In the beginning existed the Word
And the Word existed with the God
And a god was the word.

Did the Sahidic Coptic translators see theos ("god") in the Greek anarthrous construction of John 1:1c as adjectival ("divine") or as a predicate noun ("god/God")? It has become popular for certain scholars to see the Greek of John 1:1c as qualitative in character, matching the descriptive or adjectival use of common nouns like noute ("god") in Sahidic Coptic.

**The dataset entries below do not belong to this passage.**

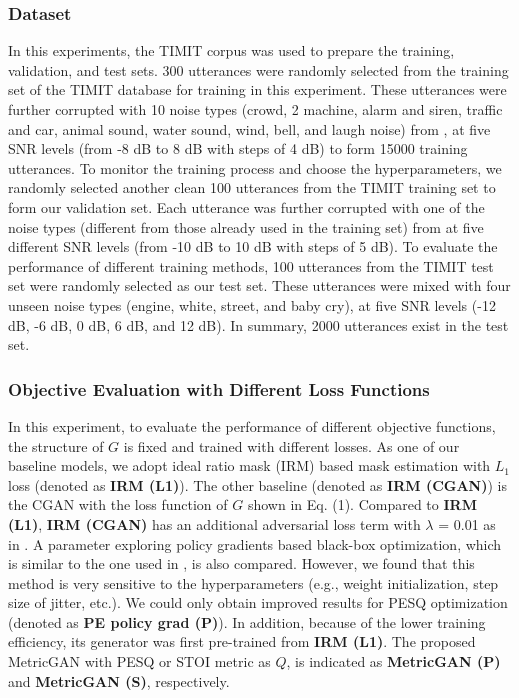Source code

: \documentclass{article}
\begin{document}
\subsubsection{Dataset}
In this experiments, the TIMIT corpus \cite{garofolo1988getting} was used to prepare the training, validation, and test sets. 300 utterances were randomly selected from the training set of the TIMIT database for training in this experiment. These utterances were further corrupted with 10 noise types (crowd, 2 machine, alarm and siren, traffic and car, animal sound, water sound, wind, bell, and laugh noise) from \cite{hu100}, at five SNR levels (from -8 dB to 8 dB with steps of 4 dB) to form 15000 training utterances. To monitor the training process and choose the hyperparameters, we randomly selected another clean 100 utterances from the TIMIT training set to form our validation set. Each utterance was further corrupted with one of the noise types (different from those already used in the training set) from \cite{hu100} at five different SNR levels (from -10 dB to 10 dB with steps of 5 dB). To evaluate the performance of different training methods, 100 utterances from the TIMIT test set were randomly selected as our test set. These utterances were mixed with four unseen noise types (engine, white, street, and baby cry), at five SNR levels (-12 dB, -6 dB, 0 dB, 6 dB, and 12 dB). In summary, 2000 utterances exist in the test set.



\subsubsection{Objective Evaluation with Different Loss Functions}
In this experiment, to evaluate the performance of different objective functions, the structure of $G$ is fixed and trained with different losses. As one of our baseline models, we adopt ideal ratio mask (IRM) \cite{narayanan2013ideal} based mask estimation with $L_{1}$ loss (denoted as \textbf{IRM (L1)}). The other baseline (denoted as \textbf{IRM (CGAN)}) is the CGAN with the loss function of $G$ shown in Eq. (1). Compared to \textbf{IRM (L1)}, \textbf{IRM (CGAN)} has an additional adversarial loss term with $\lambda$ = 0.01 as in \cite{bagchi2018spectral,pascual2017segan}. A parameter exploring policy gradients \cite{sehnke2010parameter} based black-box optimization, which is similar to the one used in \cite{zhang2018training}, is also compared. However, we found that this method is very sensitive to the hyperparameters (e.g., weight initialization, step size of jitter, etc.). We could only obtain improved results for PESQ optimization (denoted as \textbf{PE policy grad (P)}). In addition, because of the lower training efficiency, its generator was first pre-trained from \textbf{IRM (L1)}. The proposed MetricGAN with PESQ or STOI metric as $Q$, is indicated as \textbf{MetricGAN (P)} and \textbf{MetricGAN (S)}, respectively.
\end{document}
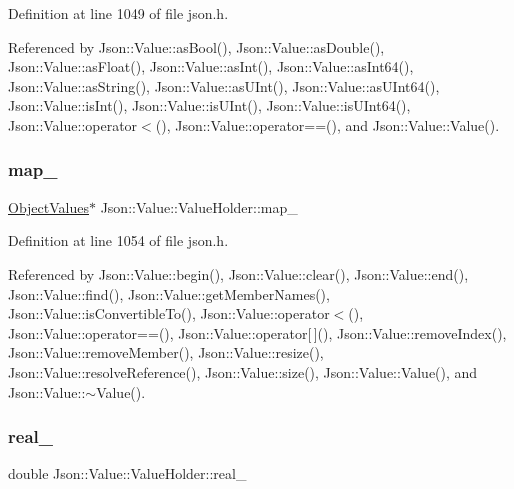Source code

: Definition at line 1049 of file json.\+h.



Referenced by Json\+::\+Value\+::as\+Bool(), Json\+::\+Value\+::as\+Double(), Json\+::\+Value\+::as\+Float(), Json\+::\+Value\+::as\+Int(), Json\+::\+Value\+::as\+Int64(), Json\+::\+Value\+::as\+String(), Json\+::\+Value\+::as\+U\+Int(), Json\+::\+Value\+::as\+U\+Int64(), Json\+::\+Value\+::is\+Int(), Json\+::\+Value\+::is\+U\+Int(), Json\+::\+Value\+::is\+U\+Int64(), Json\+::\+Value\+::operator$<$(), Json\+::\+Value\+::operator==(), and Json\+::\+Value\+::\+Value().

\mbox{\label{union_json_1_1_value_1_1_value_holder_a1e7a5b86d4f52234f55c847ad1ce389a}} 
\subsubsection{\texorpdfstring{map\+\_\+}{map\_}}
{\footnotesize\ttfamily \hyperlink{class_json_1_1_value_a08b6c80c3af7071d908dabf044de5388}{Object\+Values}$\ast$ Json\+::\+Value\+::\+Value\+Holder\+::map\+\_\+}



Definition at line 1054 of file json.\+h.



Referenced by Json\+::\+Value\+::begin(), Json\+::\+Value\+::clear(), Json\+::\+Value\+::end(), Json\+::\+Value\+::find(), Json\+::\+Value\+::get\+Member\+Names(), Json\+::\+Value\+::is\+Convertible\+To(), Json\+::\+Value\+::operator$<$(), Json\+::\+Value\+::operator==(), Json\+::\+Value\+::operator\mbox{[}$\,$\mbox{]}(), Json\+::\+Value\+::remove\+Index(), Json\+::\+Value\+::remove\+Member(), Json\+::\+Value\+::resize(), Json\+::\+Value\+::resolve\+Reference(), Json\+::\+Value\+::size(), Json\+::\+Value\+::\+Value(), and Json\+::\+Value\+::$\sim$\+Value().

\mbox{\label{union_json_1_1_value_1_1_value_holder_af0c5ca724e5fe3a15db773d750e2351e}} 
\subsubsection{\texorpdfstring{real\+\_\+}{real\_}}
{\footnotesize\ttfamily double Json\+::\+Value\+::\+Value\+Holder\+::real\+\_\+}



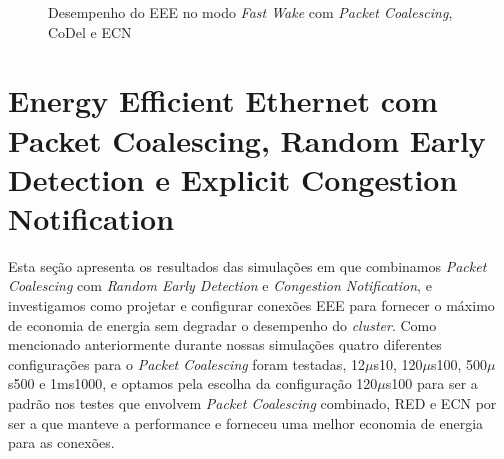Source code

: \begin{figure}[!htb]
    \centering
    \label{fig:PerfEEEFastWakePaCoCodelECN}
    
    \hfill
    
    \caption{\centering Desempenho do EEE no modo \emph{Fast Wake} com \emph{Packet Coalescing}, CoDel e ECN}
\end{figure}



\section{Energy Efficient Ethernet com Packet Coalescing, Random Early Detection e Explicit Congestion Notification}

Esta seção apresenta os resultados das simulações em que combinamos \emph{Packet Coalescing} com \emph{Random Early Detection} e \emph{Congestion Notification}, e investigamos como projetar e configurar conexões EEE para fornecer o máximo de economia de energia sem degradar o desempenho do \emph{cluster}. Como mencionado anteriormente durante nossas simulações quatro diferentes configurações para o \emph{Packet Coalescing} foram testadas, 12$\mu$s10, 120$\mu$s100, 500$\mu$s500 e 1ms1000, e optamos pela escolha da configuração 120$\mu$s100 para ser a padrão nos testes que envolvem \emph{Packet Coalescing} combinado, RED e ECN por ser a que manteve a performance e forneceu uma melhor economia de energia para as conexões.

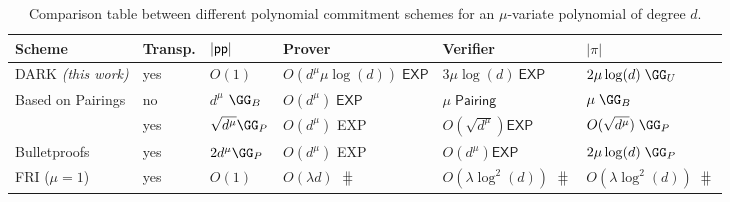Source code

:\begin{table}[!htp]
\begin{small}
\begin{tabular}{l||l|l|l|l|l}
	Scheme & Transp. & $|\textsf{pp}|$  & Prover & Verifier & $|\pi|$ \\
	\hline
	\hline
    DARK  \textit{(this work)} & yes & $O(1)$ & $O( d^\mu \mu \log(d) )\; \textsf{EXP}$ & $3\mu \log(d)~\textsf{EXP}$ & $2 \mu \log(d) \; \GG_{U}$ \\
    Based on Pairings & no & $d^\mu$ $\GG_{B}$ & $O(d^\mu)\; \textsf{EXP}$  & $\mu\; \textsf{Pairing} $ & $\mu \; \GG_{B}$\\
    \cite[$\sqrt{\cdot}$]{EC:BCCGP16} & yes & $\sqrt{d^\mu}\GG_{P}$ & $O(d^\mu)$ \textsf{EXP} & $O(\sqrt{d^\mu})\textsf{EXP}$ &$O(\sqrt{d^\mu}) \; \GG_P$\\
       \textsf{Bulletproofs} & yes &$2 d^\mu\GG_{P}$& $O(d^\mu)$ \textsf{EXP}& $O(d^\mu)\textsf{EXP}$ &$2 \mu \log(d) \; \GG_P$\\
       FRI  ($\mu = 1$) & yes & $O(1)$ & $O(\lambda  d)$ $\hash$ & $O(\lambda \log^2(d))$ $\hash$ & $O(\lambda \log^2(d)) \; \hash$
\end{tabular}

\caption{Comparison table between different polynomial commitment schemes for an $\mu$-variate polynomial of degree $d$.}

\label{tab:polycommit}
\end{small}
\end{table}

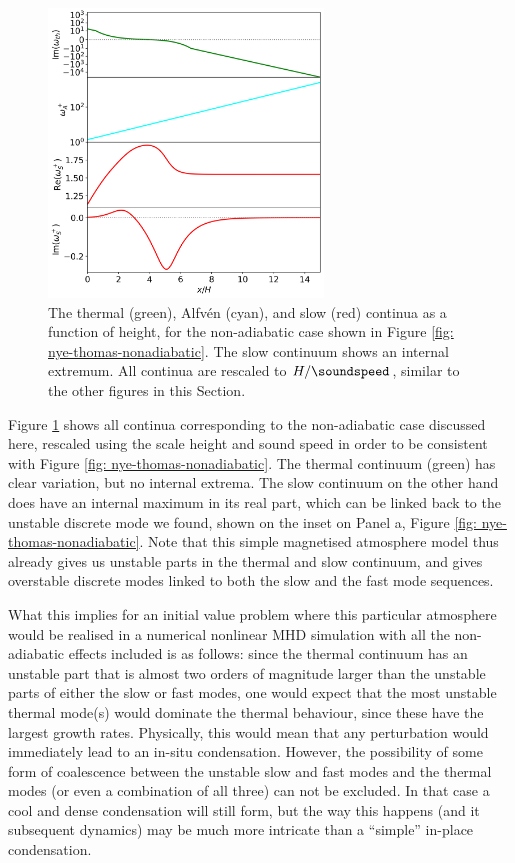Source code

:\begin{figure}[t]
  \centering
  \includegraphics[width=0.65\textwidth]{nye_thomas_continua.png}
  \caption{
    The thermal (green), Alfv\'en (cyan), and slow (red) continua as a function of height, for the non-adiabatic case shown in Figure \ref{fig: nye-thomas-nonadiabatic}. The slow continuum shows an internal extremum. All continua are rescaled to $H / \soundspeed$, similar to the other figures in this Section.
  }
  \label{fig: nye-thomas-continua}
\end{figure}

Figure \ref{fig: nye-thomas-continua} shows all continua corresponding to the non-adiabatic case discussed here, rescaled using the scale height and sound speed in order to be consistent with Figure \ref{fig: nye-thomas-nonadiabatic}. The thermal continuum (green) has clear variation, but no internal extrema. The slow continuum on the other hand does have an internal maximum in its real part, which can be linked back to the unstable discrete mode we found, shown on the inset on Panel a, Figure \ref{fig: nye-thomas-nonadiabatic}. Note that this simple magnetised atmosphere model thus already gives us unstable parts in the thermal and slow continuum, and gives overstable discrete modes linked to both the slow and the fast mode sequences.

What this implies for an initial value problem where this particular atmosphere would be realised in a numerical nonlinear MHD simulation with all the non-adiabatic effects included is as follows: since the thermal continuum has an unstable part that is almost two orders of magnitude larger than the unstable parts of either the slow or fast modes, one would expect that the most unstable thermal mode(s) would dominate the thermal behaviour, since these have the largest growth rates. Physically, this would mean that any perturbation would immediately lead to an in-situ condensation. However, the possibility of some form of coalescence between the unstable slow and fast modes and the thermal modes (or even a combination of all three) can not be excluded. In that case a cool and dense condensation will still form, but the way this happens (and it subsequent dynamics) may be much more intricate than a ``simple'' in-place condensation.


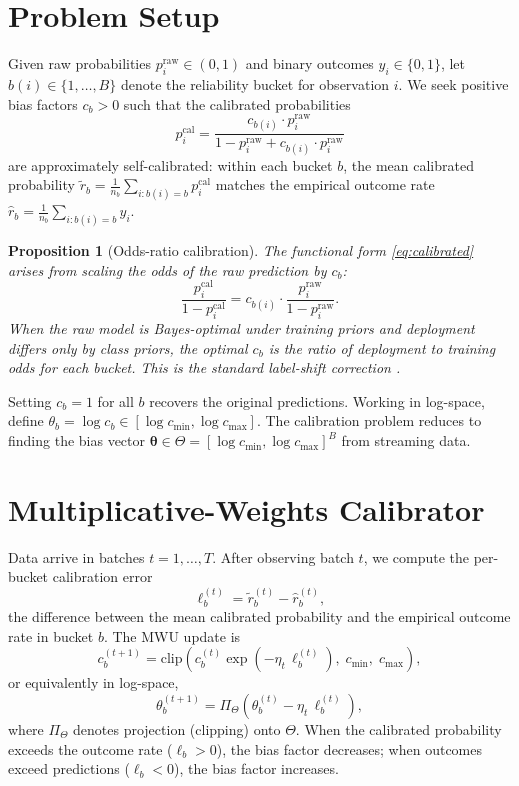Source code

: \documentclass[12pt, letterpaper]{article}
\newtheorem{proposition}[theorem]{Proposition}
\theoremstyle{definition}
\theoremstyle{remark}
\begin{document}
\section{Problem Setup}
\label{sec:setup}

Given raw probabilities $p_i^{\mathrm{raw}} \in (0,1)$ and binary outcomes $y_i \in \{0,1\}$, let $b(i) \in \{1,\dots,B\}$ denote the reliability bucket for observation $i$. We seek positive bias factors $c_b > 0$ such that the calibrated probabilities
\begin{equation}
\label{eq:calibrated}
p_i^{\mathrm{cal}} = \frac{c_{b(i)} \cdot p_i^{\mathrm{raw}}}{1 - p_i^{\mathrm{raw}} + c_{b(i)} \cdot p_i^{\mathrm{raw}}}
\end{equation}
are approximately self-calibrated: within each bucket $b$, the mean calibrated probability $\tilde{r}_b = \frac{1}{n_b}\sum_{i:b(i)=b} p_i^{\mathrm{cal}}$ matches the empirical outcome rate $\hat{r}_b = \frac{1}{n_b}\sum_{i:b(i)=b} y_i$.

\begin{proposition}[Odds-ratio calibration]
\label{prop:odds}
The functional form \eqref{eq:calibrated} arises from scaling the odds of the raw prediction by $c_b$:
\[
\frac{p_i^{\mathrm{cal}}}{1-p_i^{\mathrm{cal}}} = c_{b(i)} \cdot \frac{p_i^{\mathrm{raw}}}{1-p_i^{\mathrm{raw}}}.
\]
When the raw model is Bayes-optimal under training priors and deployment differs only by class priors, the optimal $c_b$ is the ratio of deployment to training odds for each bucket. This is the standard label-shift correction \citep{saerens2002,lipton2018}.
\end{proposition}

Setting $c_b = 1$ for all $b$ recovers the original predictions. Working in log-space, define $\theta_b = \log c_b \in [\log c_{\min}, \log c_{\max}]$. The calibration problem reduces to finding the bias vector $\boldsymbol{\theta} \in \Theta = [\log c_{\min}, \log c_{\max}]^B$ from streaming data.

\section{Multiplicative-Weights Calibrator}
\label{sec:mwu}

Data arrive in batches $t = 1, \dots, T$. After observing batch $t$, we compute the per-bucket calibration error
\[
\ell_b^{(t)} = \tilde{r}_b^{(t)} - \hat{r}_b^{(t)},
\]
the difference between the mean calibrated probability and the empirical outcome rate in bucket $b$. The MWU update is
\begin{equation}
c_b^{(t+1)} = \mathrm{clip}\!\left(c_b^{(t)} \exp\!\left(-\eta_t\, \ell_b^{(t)}\right),\; c_{\min},\; c_{\max}\right),
\label{eq:mwu}
\end{equation}
or equivalently in log-space,
\begin{equation}
\theta_b^{(t+1)} = \Pi_\Theta\!\left(\theta_b^{(t)} - \eta_t\, \ell_b^{(t)}\right),
\label{eq:mwu_log}
\end{equation}
where $\Pi_\Theta$ denotes projection (clipping) onto $\Theta$. When the calibrated probability exceeds the outcome rate ($\ell_b > 0$), the bias factor decreases; when outcomes exceed predictions ($\ell_b < 0$), the bias factor increases.
\end{document}
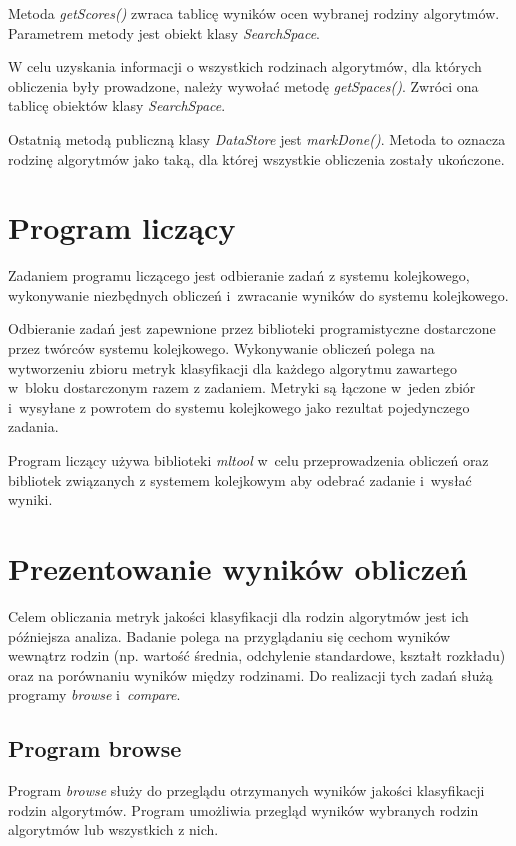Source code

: \documentclass[../thesis.tex]{subfiles}
\begin{document}
Metoda \emph{getScores()} zwraca tablicę wyników ocen wybranej rodziny algorytmów. Parametrem metody jest obiekt klasy \emph{SearchSpace}.

W celu uzyskania informacji o wszystkich rodzinach algorytmów, dla których obliczenia były prowadzone, należy wywołać metodę \emph{getSpaces()}. Zwróci ona tablicę obiektów klasy \emph{SearchSpace}.

Ostatnią metodą publiczną klasy \emph{DataStore} jest \emph{markDone()}. Metoda to oznacza rodzinę algorytmów jako taką, dla której wszystkie obliczenia zostały ukończone.

\section{Program liczący}

Zadaniem programu liczącego jest odbieranie zadań z systemu kolejkowego, wykonywanie niezbędnych obliczeń i~zwracanie wyników do systemu kolejkowego.

Odbieranie zadań jest zapewnione przez biblioteki programistyczne dostarczone przez twórców systemu kolejkowego. Wykonywanie obliczeń polega na wytworzeniu zbioru metryk klasyfikacji dla każdego algorytmu zawartego w~bloku dostarczonym razem z zadaniem. Metryki są łączone w~jeden zbiór i~wysyłane z powrotem do systemu kolejkowego jako rezultat pojedynczego zadania.

Program liczący używa biblioteki \emph{mltool} w~celu przeprowadzenia obliczeń oraz bibliotek związanych z systemem kolejkowym aby odebrać zadanie i~wysłać wyniki.

\section{Prezentowanie wyników obliczeń}

Celem obliczania metryk jakości klasyfikacji dla rodzin algorytmów jest ich późniejsza analiza. Badanie polega na przyglądaniu się cechom wyników wewnątrz rodzin (np. wartość średnia, odchylenie standardowe, kształt rozkładu) oraz na porównaniu wyników między rodzinami. Do realizacji tych zadań służą programy \emph{browse} i~\emph{compare}.

\subsection{Program browse}

Program \emph{browse} służy do przeglądu otrzymanych wyników jakości klasyfikacji rodzin algorytmów. Program umożliwia przegląd wyników wybranych rodzin algorytmów lub wszystkich z nich.
\end{document}
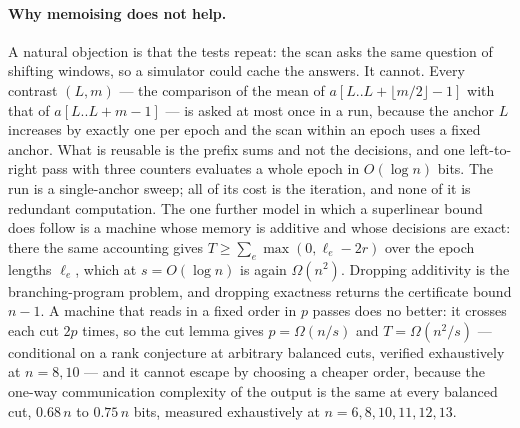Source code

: \documentclass[11pt]{article}
\begin{document}
\paragraph{Why memoising does not help.} A natural objection is that the tests repeat: the scan asks
the same question of shifting windows, so a simulator could cache the answers. It cannot. Every
contrast $(L,m)$ --- the comparison of the mean of $a[L..L+\lfloor m/2\rfloor-1]$ with that of
$a[L..L+m-1]$ --- is asked at most once in a run, because the anchor $L$ increases by exactly one per
epoch and the scan within an epoch uses a fixed anchor. What is reusable is the prefix sums and not
the decisions, and one left-to-right pass with three counters evaluates a whole epoch in
$O(\log n)$ bits. The run is a single-anchor sweep; all of its cost is the iteration, and none of it
is redundant computation. The one further model in which a superlinear bound does follow is a machine
whose memory is additive and whose decisions are exact: there the same accounting gives
$T\ge\sum_e\max(0,\ell_e-2r)$ over the epoch lengths $\ell_e$, which at $s=O(\log n)$ is again
$\Omega(n^2)$. Dropping additivity is the branching-program problem, and dropping exactness returns
the certificate bound $n-1$. A machine that reads in a fixed order in $p$ passes does no better: it
crosses each cut $2p$ times, so the cut lemma gives $p=\Omega(n/s)$ and $T=\Omega(n^2/s)$ ---
conditional on a rank conjecture at arbitrary balanced cuts, verified exhaustively at $n=8,10$ --- and
it cannot escape by choosing a cheaper order, because the one-way communication complexity of the
output is the same at every balanced cut, $0.68\,n$ to $0.75\,n$ bits, measured exhaustively at
$n=6,8,10,11,12,13$.
\end{document}
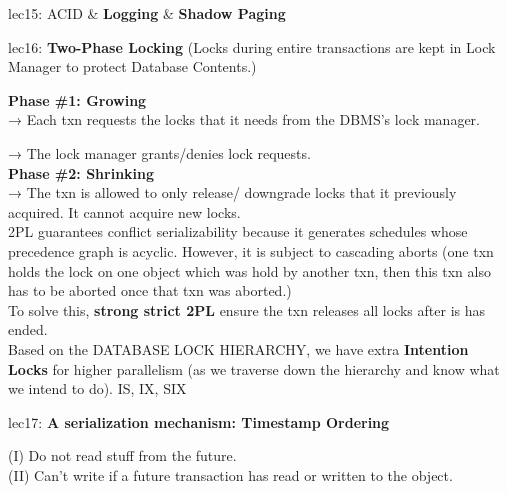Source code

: \documentclass[letterpaper,11pt]{exam}
\newenvironment{indented}{\par\setlength{\parindent}{3em}}{\par}
\begin{document}
lec15: ACID \& \textbf{Logging} \& \textbf{Shadow Paging} \\

\vspace*{3em}

lec16: \textbf{Two-Phase Locking} (Locks during entire transactions are kept in Lock Manager to protect Database Contents.) \\

\begin{adjustwidth}{2em}{0pt}
  \textbf{Phase \#1: Growing} \\

  → Each txn requests the locks that it needs from the DBMS's
  lock manager.
  
  → The lock manager grants/denies lock requests. \\
  
  \textbf{Phase \#2: Shrinking} \\

  → The txn is allowed to only release/ downgrade locks that it previously acquired. It cannot acquire new locks. \\
  
  2PL guarantees conflict serializability because it generates schedules whose precedence graph is acyclic. However, it is subject to cascading aborts (one txn holds the lock on one object which was hold by another txn, then this txn also has to be aborted once that txn was aborted.) \\
  
  To solve this, \textbf{strong strict 2PL} ensure the txn releases all locks after is has ended. \\
  
  Based on the DATABASE LOCK HIERARCHY, we have extra \textbf{Intention Locks} for higher parallelism (as we traverse down the hierarchy and know what we intend to do). {IS, IX, SIX}\\

\end{adjustwidth}

\vspace*{3em}
lec17: \textbf{A serialization mechanism: Timestamp Ordering}
\begin{adjustwidth}{2em}{0pt}
  \begin{spacing}{1.2}
  (I) Do not read stuff from the future. \\
  (II) Can't write if a future transaction has read or written to the object. \\
    \end{spacing}
\end{adjustwidth}
\end{document}

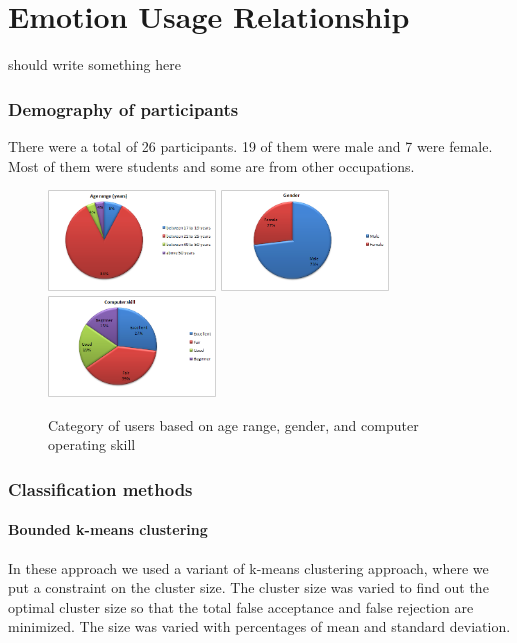 
\chapter{Emotion Usage Relationship}
should write something here




\subsection{Demography of participants}
There were a total of 26 participants. 19 of them were male and 7 were female. Most of them were students and some are from other occupations. 
\begin{figure}
\centering
\includegraphics[width=1.75in,clip,keepaspectratio]{Chapters/figures/ageChart3}
\includegraphics[width=1.75in,clip,keepaspectratio]{Chapters/figures/gender3}
\includegraphics[width=1.75in,clip,keepaspectratio]{Chapters/figures/skill}
\caption{Category of users based on age range, gender, and computer operating skill}
\label{Optional 3 }
\end{figure}




\subsection{Classification methods}
\subsubsection{Bounded k-means clustering}
In these approach we used a variant of k-means clustering approach, where we put a constraint on the cluster size. The cluster size was varied to find out the optimal cluster size so that the total false acceptance and false rejection are minimized. The size was varied with percentages of mean and standard deviation.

Descriptively (adjectively), Sahidic Coptic ou.noute can be translated as "divine" or "a divine one." Denotatively, Sahidic Coptic ou.noute can be translated as "a god."

Note that whether descriptive or denotative, the Sahidic Coptic common noun with the indefinite article, ou.noute , can be rendered into standard English with the English indefinite article: "a divine one; a god." -- Compare Coptic scholar Bentley Layton, A Coptic Grammar, 2nd Edition (Harrassowitz Verlag, 2004), page 227.

But one important fact must be kept in mind in determining the best English translation at John 1:1c. Although Sahidic Coptic ou.noute may, in context, be denotative ("a god") or descriptive ("divine"; "a divine one") the actual usage of common nouns with the Coptic indefinite article ou- in the Sahidic Coptic Gospel of John (and the Sahidic Coptic New Testament generally) favors the simple denotative function: "a god," "a man," "a woman," "a prophet," etc.

Thus, the first example of this Coptic grammatical form found after John 1:1 is translated denotatively, with the English indefinite article "a" in George William Horner's version as "a man" (ou.rwme). --John 1:6, The Coptic Version of the New Testament in the Southern Dialect, Volume 3 (Oxford, The Clarendon Press, 1911) Similarly, we have "a man" (ou.rwme) again in verse 30; "a dove" (ou.groompe) at verse 32; "a marriage (feast)" (ou.Seleet) at 2:1, and so on denotatively a multitude of times throughout the Sahidic Coptic Gospel of John.

The Sahidic Coptic indefinite article bound to the Coptic common noun is routinely translated denotatively (with the English indefinite article "a") in Horner's Coptic Gospel of John, but not descriptively or adjectivally or "qualitatively" at all.

Coptic scholar Bentley Layton has "a-god" in his interlinear translation of Sahidic Coptic ou.noute at John 1:1c in his Coptic in 20 Lessons (Peeters, Leuven, 2007), page 7.

The tendency to want to view Coptic John 1:1c as adjectival or descriptive ("divine," "a divine one") rather than as denotative ("a god") is that of modern scholars, and does not appear to be the view of the Sahidic Coptic translators, as demonstrated by their regular use of indefinite article - common noun phrases as denotative everywhere else in John's Gospel.